**Work to complete**
Nothing but the lines from the top of the records through the line with "2. Included as" should be returned, exactly, and without pictures.

**Data**
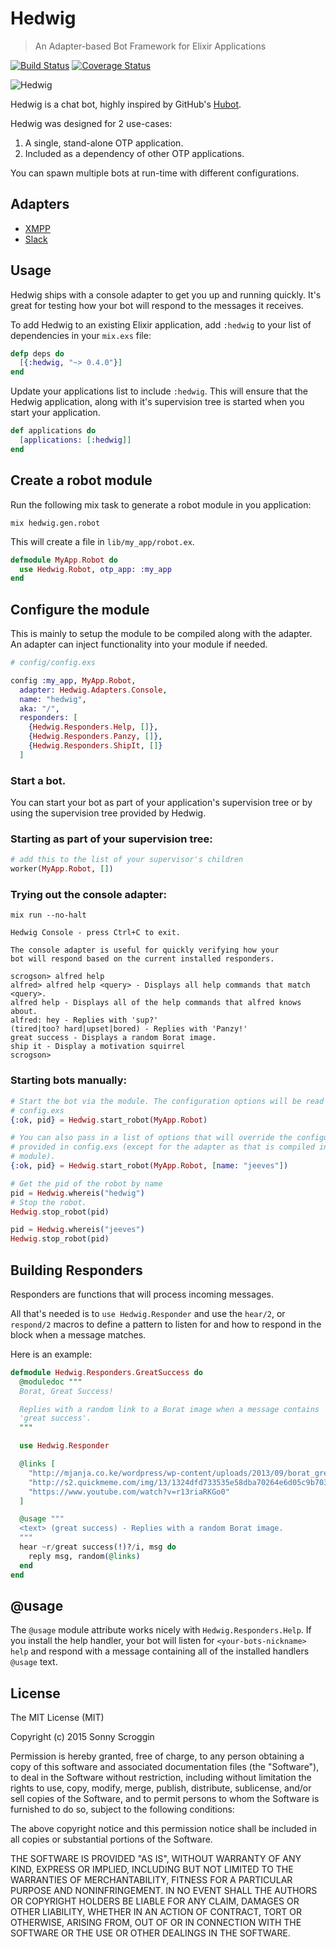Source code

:# Hedwig

> An Adapter-based Bot Framework for Elixir Applications

[![Build Status](https://travis-ci.org/hedwig-im/hedwig.svg?branch=master)](https://travis-ci.org/hedwig-im/hedwig)
[![Coverage Status](https://coveralls.io/repos/hedwig-im/hedwig/badge.svg?branch=master&service=github)](https://coveralls.io/github/hedwig-im/hedwig?branch=master)

![Hedwig](https://raw.githubusercontent.com/hedwig-im/hedwig/master/hedwig.png)

Hedwig is a chat bot, highly inspired by GitHub's [Hubot](https://hubot.github.com/).

Hedwig was designed for 2 use-cases:

  1. A single, stand-alone OTP application.
  2. Included as a dependency of other OTP applications.

You can spawn multiple bots at run-time with different configurations.

## Adapters

- [XMPP](https://github.com/hedwig-im/hedwig_xmpp)
- [Slack](https://github.com/hedwig-im/hedwig_slack)

## Usage

Hedwig ships with a console adapter to get you up and running quickly. It's
great for testing how your bot will respond to the messages it receives.

To add Hedwig to an existing Elixir application, add `:hedwig` to your list of
dependencies in your `mix.exs` file:

```elixir
defp deps do
  [{:hedwig, "~> 0.4.0"}]
end
```

Update your applications list to include `:hedwig`. This will ensure that the
Hedwig application, along with it's supervision tree is started when you start
your application.

```elixir
def applications do
  [applications: [:hedwig]]
end
```

## Create a robot module

Run the following mix task to generate a robot module in you application:

```
mix hedwig.gen.robot
```

This will create a file in `lib/my_app/robot.ex`.

```elixir
defmodule MyApp.Robot do
  use Hedwig.Robot, otp_app: :my_app
end
```

## Configure the module

This is mainly to setup the module to be compiled along with the adapter. An
adapter can inject functionality into your module if needed.

```elixir
# config/config.exs

config :my_app, MyApp.Robot,
  adapter: Hedwig.Adapters.Console,
  name: "hedwig",
  aka: "/",
  responders: [
    {Hedwig.Responders.Help, []},
    {Hedwig.Responders.Panzy, []},
    {Hedwig.Responders.ShipIt, []}
  ]
```

### Start a bot.

You can start your bot as part of your application's supervision tree or by
using the supervision tree provided by Hedwig.

### Starting as part of your supervision tree:

```elixir
# add this to the list of your supervisor's children
worker(MyApp.Robot, [])
```

### Trying out the console adapter:

```
mix run --no-halt

Hedwig Console - press Ctrl+C to exit.

The console adapter is useful for quickly verifying how your
bot will respond based on the current installed responders.

scrogson> alfred help
alfred> alfred help <query> - Displays all help commands that match <query>.
alfred help - Displays all of the help commands that alfred knows about.
alfred: hey - Replies with 'sup?'
(tired|too? hard|upset|bored) - Replies with 'Panzy!'
great success - Displays a random Borat image.
ship it - Display a motivation squirrel
scrogson>
```

### Starting bots manually:

```elixir
# Start the bot via the module. The configuration options will be read in from
# config.exs
{:ok, pid} = Hedwig.start_robot(MyApp.Robot)

# You can also pass in a list of options that will override the configuration
# provided in config.exs (except for the adapter as that is compiled into the
# module).
{:ok, pid} = Hedwig.start_robot(MyApp.Robot, [name: "jeeves"])

# Get the pid of the robot by name
pid = Hedwig.whereis("hedwig")
# Stop the robot.
Hedwig.stop_robot(pid)

pid = Hedwig.whereis("jeeves")
Hedwig.stop_robot(pid)
```

## Building Responders

Responders are functions that will process incoming messages.

All that's needed is to `use Hedwig.Responder` and use the `hear/2`, or
`respond/2` macros to define a pattern to listen for and how to respond in
the block when a message matches.

Here is an example:

```elixir
defmodule Hedwig.Responders.GreatSuccess do
  @moduledoc """
  Borat, Great Success!

  Replies with a random link to a Borat image when a message contains
  'great success'.
  """

  use Hedwig.Responder

  @links [
    "http://mjanja.co.ke/wordpress/wp-content/uploads/2013/09/borat_great_success.jpg",
    "http://s2.quickmeme.com/img/13/1324dfd733535e58dba70264e6d05c9b70346204d2cacef65abef9c702746d1c.jpg",
    "https://www.youtube.com/watch?v=r13riaRKGo0"
  ]

  @usage """
  <text> (great success) - Replies with a random Borat image.
  """
  hear ~r/great success(!)?/i, msg do
    reply msg, random(@links)
  end
end
```

## @usage

The `@usage` module attribute works nicely with `Hedwig.Responders.Help`. If you
install the help handler, your bot will listen for `<your-bots-nickname> help`
and respond with a message containing all of the installed handlers `@usage`
text.

## License

The MIT License (MIT)

Copyright (c) 2015 Sonny Scroggin

Permission is hereby granted, free of charge, to any person obtaining a copy
of this software and associated documentation files (the "Software"), to deal
in the Software without restriction, including without limitation the rights
to use, copy, modify, merge, publish, distribute, sublicense, and/or sell
copies of the Software, and to permit persons to whom the Software is
furnished to do so, subject to the following conditions:

The above copyright notice and this permission notice shall be included in all
copies or substantial portions of the Software.

THE SOFTWARE IS PROVIDED "AS IS", WITHOUT WARRANTY OF ANY KIND, EXPRESS OR
IMPLIED, INCLUDING BUT NOT LIMITED TO THE WARRANTIES OF MERCHANTABILITY,
FITNESS FOR A PARTICULAR PURPOSE AND NONINFRINGEMENT. IN NO EVENT SHALL THE
AUTHORS OR COPYRIGHT HOLDERS BE LIABLE FOR ANY CLAIM, DAMAGES OR OTHER
LIABILITY, WHETHER IN AN ACTION OF CONTRACT, TORT OR OTHERWISE, ARISING FROM,
OUT OF OR IN CONNECTION WITH THE SOFTWARE OR THE USE OR OTHER DEALINGS IN THE
SOFTWARE.
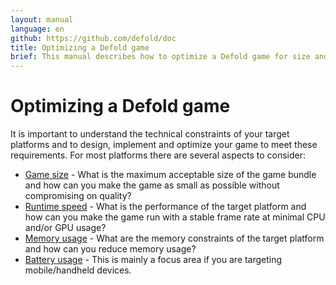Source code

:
 ```yaml
---
layout: manual
language: en
github: https://github.com/defold/doc
title: Optimizing a Defold game
brief: This manual describes how to optimize a Defold game for size and performance.
---
```


# Optimizing a Defold game
It is important to understand the technical constraints of your target platforms and to design, implement and optimize your game to meet these requirements. For most platforms there are several aspects to consider:

* [Game size](/manuals/optimization-size) - What is the maximum acceptable size of the game bundle and how can you make the game as small as possible without compromising on quality?
* [Runtime speed](/manuals/optimization-speed) - What is the performance of the target platform and how can you make the game run with a stable frame rate at minimal CPU and/or GPU usage?
* [Memory usage](/manuals/optimization-memory) - What are the memory constraints of the target platform and how can you reduce memory usage?
* [Battery usage](/manuals/optimization-battery) - This is mainly a focus area if you are targeting mobile/handheld devices.
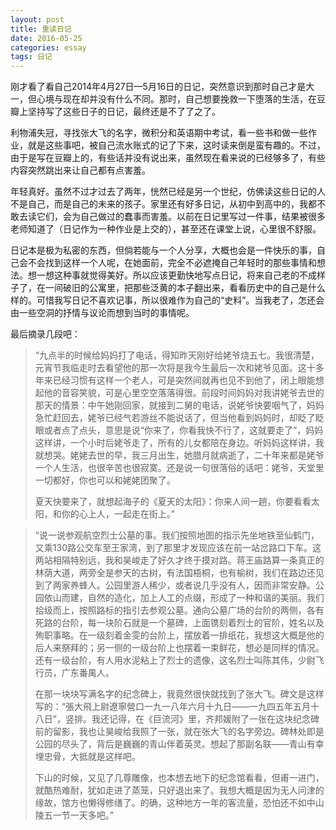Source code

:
 ```yaml
---
layout: post
title: 重读日记
date: 2016-05-25
categories: essay
tags: 日记
---
```


刚才看了看自己2014年4月27日—5月16日的日记，突然意识到那时自己才是大一，但心境与现在却并没有什么不同。那时，自己想要挽救一下堕落的生活，在豆瓣上坚持写了这些日子的日记，最终还是不了了之了。

利物浦失冠，寻找张大飞的名字，微积分和英语期中考试，看一些书和做一些作业，就是这些事吧，被自己流水账式的记了下来，这时读来倒是蛮有趣的。不过，由于是写在豆瓣上的，有些话并没有说出来，虽然现在看来说的已经够多了，有些内容突然跳出来让自己都有点害羞。

年轻真好。虽然不过才过去了两年，恍然已经是另一个世纪，仿佛读这些日记的人不是自己，而是自己的未来的孩子。家里还有好多日记，从初中到高中的，我都不敢去读它们，会为自己做过的蠢事而害羞。以前在日记里写过一件事，结果被很多老师知道了（日记作为一种作业是上交的），甚至还在课堂上说，心里很不舒服。

日记本是极为私密的东西，但倘若能与一个人分享，大概也会是一件快乐的事，自己会不会找到这样一个人呢，在她面前，完全不必遮掩自己年轻时的那些事情和想法。想一想这种事就觉得美好。所以应该更勤快地写点日记，将来自己老的不成样子了，在一间破旧的公寓里，把那些泛黄的本子翻出来，看看历史中的自己是什么样的。可惜我写日记不喜欢记事，所以很难作为自己的“史料”。当我老了，怎还会由一些空洞的抒情与议论而想到当时的事情呢。

最后摘录几段吧：

> “九点半的时候给妈妈打了电话，得知昨天刚好给姥爷烧五七。我很清楚，元宵节我临走时去看望他的那一次将是我今生最后一次和姥爷见面。这十多年来已经习惯有这样一个老人，可是突然间就再也见不到他了，闭上眼能想起他的音容笑貌，可是心里空空落落得很。前段时间妈妈对我讲姥爷去世的那天的情景：中午她刚回家，就接到二舅的电话，说姥爷快要咽气了，妈妈急忙赶回去，姥爷已经气若游丝不能说话了，但当他看到妈妈时，却眨了眨眼或者点了点头，意思是说“你来了，你看我快不行了，这就要走了”，妈妈这样讲，一个小时后姥爷走了，所有的儿女都陪在身边。听妈妈这样讲，我就想哭。姥姥去世的早，我三月出生，她腊月就病逝了，二十年来都是姥爷一个人生活，也很辛苦也很寂寞。还是说一句很落俗的话吧：姥爷，天堂里一切都好，你也可以和姥姥团聚了。
> 
> 夏天快要来了，就想起海子的《夏天的太阳》：你来人间一趟，你要看看太阳，和你的心上人，一起走在街上。”

> “说一说参观航空烈士公墓的事。我们按照地图的指示先坐地铁至仙鹤门，又乘130路公交车至王家湾，到了那里才发现应该在前一站岔路口下车。这两站相隔特别远，我和昊峻走了好久才终于摸对路。蒋王庙路算一条真正的林荫大道，两旁全是参天的古树，有法国梧桐，也有榆树，我们在路边还见到了两家养蜂人。公园里游人稀少，或者说几乎没有人，因而非常安静。公园依山而建，自然的造化，加上人工的点缀，形成了一种和谐的美丽。我们拾级而上，按照路标的指引去参观公墓。通向公墓广场的台阶的两侧，各有死路的台阶，每一块阶石就是一个墓碑，上面镌刻着烈士的官阶，姓名以及殉职事略。在一级刻着金雯的台阶上，摆放着一排纸花，我想这大概是他的后人来祭拜的；另一侧的一级台阶上也摆着一束鲜花，想必是同样的情况。还有一级台阶，有人用水泥粘上了烈士的遗像，这名烈士叫陈其伟，少尉飞行员，广东番禺人。
> 
> 在那一块块写满名字的纪念碑上，我竟然很快就找到了张大飞。碑文是这样写的：“張大飛上尉遼寧營口一九一八年六月十九日——一九四五年五月十八日”，竖排。我还记得，在《巨流河》里，齐邦媛附了一张在这块纪念碑前的留影，我也让昊峻给我照了一张，就在张大飞的名字旁边。碑林处即是公园的尽头了，背后是巍巍的青山伴着英灵。想起了那副名联——青山有幸埋忠骨，大抵就是这样吧。
> 
> 下山的时候，又见了几尊雕像，也本想去地下的纪念馆看看，但甫一进门，就酷热难耐，犹如走进了蒸笼，只好退出来了。我想大概是因为无人问津的缘故，馆方也懒得修缮了。的确，这种地方一年的客流量，恐怕还不如中山陵五一节一天多吧。”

**Reply to the exercise**
Source code

:# Hedwig

> An Adapter-based Bot Framework for Elixir Applications

[![Build Status](https://travis-ci.org/hedwig-im/hedwig.svg?branch=master)](https://travis-ci.org/hedwig-im/hedwig)
[![Coverage Status](https://coveralls.io/repos/hedwig-im/hedwig/badge.svg?branch=master&service=github)](https://coveralls.io/github/hedwig-im/hedwig?branch=master)

![Hedwig](https://raw.githubusercontent.com/hedwig-im/hedwig/master/hedwig.png)

Hedwig is a chat bot, highly inspired by GitHub's [Hubot](https://hubot.github.com/).

Hedwig was designed for 2 use-cases:

  1. A single, stand-alone OTP application.
  2. Included as a dependency of other OTP applications.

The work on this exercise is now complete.